Thomas HoodBorn: 23-May-1799
Birthplace: London, England
Died: 3-May-1845
Location of death: London, England
Cause of death: unspecified
Remains: Buried, Kensal Green Cemetery, London, England

Gender: Male
Race or Ethnicity: White
Sexual orientation: Straight
Occupation: Poet

Nationality: England
Executive summary: Odes and Addresses to Great People

British humorist and poet, the son of Thomas Hood, bookseller, was born in London on the 23rd of May 1799. "Next to being a citizen of the world", writes Thomas Hood in his Literary Reminiscences, "it must be the best thing to be born a citizen of the world's greatest city." On the death of her husband in 1811, Mrs. Hood removed to Islington, where Thomas Hood had a schoolmaster who appreciated his talents, and, as he says, "made him feel it impossible not to take an interest in learning while he seemed so interested in teaching." Under the care of this "decayed dominie", whom he has so affectionately recorded, he earned a few guineas -- his first literary fee -- by revising for the press a new edition of Paul and Virginia. Admitted soon after into the counting-house of a friend of his family, he "turned his stool into a Pegasus on three legs, every foot, of course, being a dactyl or a spondee"; but the uncongenial profession affected his health, which was never strong, and he was transferred to the care of his father's relations at Dundee.

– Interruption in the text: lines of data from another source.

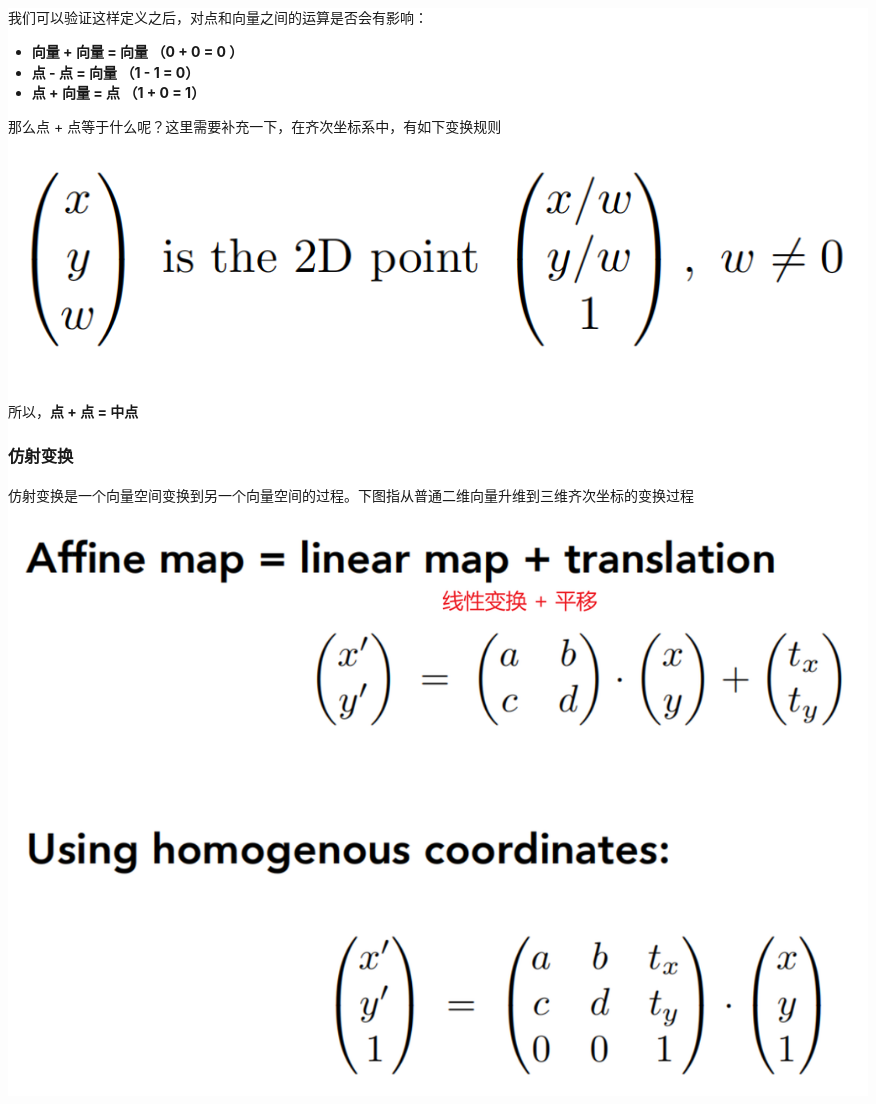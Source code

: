 我们可以验证这样定义之后，对点和向量之间的运算是否会有影响：

- **向量 + 向量 = 向量 （0 + 0 = 0 ）**
- **点 - 点 = 向量 （1 - 1 = 0）**
- **点 + 向量 = 点 （1 + 0 = 1）**

那么点 + 点等于什么呢？这里需要补充一下，在齐次坐标系中，有如下变换规则

![image-20220911192610224](assets/image-20220911192610224.png)

所以，**点 + 点 = 中点**



### 仿射变换

仿射变换是一个向量空间变换到另一个向量空间的过程。下图指从普通二维向量升维到三维齐次坐标的变换过程

![image-20220911195616117](assets/image-20220911195616117.png)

There he led a healthy outdoor life, and also became a large and indiscriminate reader, and before long contributed humorous and poetical articles to the provincial newspapers and magazines. As a proof of the seriousness with which he regarded the literary vocation, it may be mentioned that he used to write out his poems in printed characters, believing that that process best enabled him to understand his own peculiarities and faults, and probably unconscious that Samuel Taylor Coleridge had recommended some such method of criticism when he said he thought "print settles it." On his return to London in 1818 he applied himself assiduously to the art of engraving, in which he acquired a skill that in later years became a most valuable assistant to his literary labors, and enabled him to illustrate his various humors and fancies by a profusion of quaint devices, which not only repeated to the eye the impressions of the text, but, by suggesting amusing analogies and contrasts, added considerably to the sense and effect of the work.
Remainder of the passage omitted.